▸ **WHAT IS NEEDED**: Copy exactly the run of lines that begins at the line with "- 🌱 &nbsp; Learning" and ends at the final line of the entries.
◆ ◆ ◆ ◆ ◆ ◆ ◆
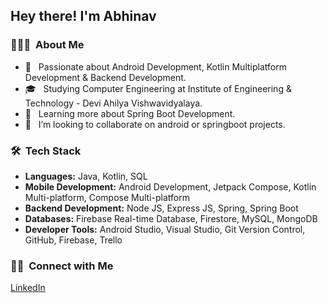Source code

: <h2> Hey there! I'm Abhinav</h2>

<h3> 👨🏻‍💻 &nbsp;About Me </h3>

- 👀 &nbsp; Passionate about Android Development, Kotlin Multiplatform Development & Backend Development.
- 🎓 &nbsp; Studying Computer Engineering at Institute of Engineering & Technology - Devi Ahilya Vishwavidyalaya.
- 🌱 &nbsp; Learning more about Spring Boot Development.
- 💞 &nbsp; I’m looking to collaborate on android or springboot projects.
  
<h3> 🛠 &nbsp;Tech Stack</h3>

- **Languages:** Java, Kotlin, SQL
- **Mobile Development:** Android Development, Jetpack Compose, Kotlin Multi-platform, Compose Multi-platform
- **Backend Development:** Node JS, Express JS, Spring, Spring Boot
- **Databases:** Firebase Real-time Database, Firestore, MySQL, MongoDB
- **Developer Tools:** Android Studio, Visual Studio, Git Version Control, GitHub, Firebase, Trello
  
<h3> 🤝🏻 &nbsp;Connect with Me </h3>

<p>
<a href="https://www.linkedin.com/in/abhinav-sahu-1398b9248/">LinkedIn</a>
</p>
◆ ◆ ◆ ◆ ◆ ◆ ◆
▸ **THE COMPLETED TASK**:
- 🌱 &nbsp; Learning more about Spring Boot Development.
- 💞 &nbsp; I’m looking to collaborate on android or springboot projects.
  
<h3> 🛠 &nbsp;Tech Stack</h3>

- **Languages:** Java, Kotlin, SQL
- **Mobile Development:** Android Development, Jetpack Compose, Kotlin Multi-platform, Compose Multi-platform
- **Backend Development:** Node JS, Express JS, Spring, Spring Boot
- **Databases:** Firebase Real-time Database, Firestore, MySQL, MongoDB
- **Developer Tools:** Android Studio, Visual Studio, Git Version Control, GitHub, Firebase, Trello
  
<h3> 🤝🏻 &nbsp;Connect with Me </h3>

<p>
<a href="https://www.linkedin.com/in/abhinav-sahu-1398b9248/">LinkedIn</a>
</p>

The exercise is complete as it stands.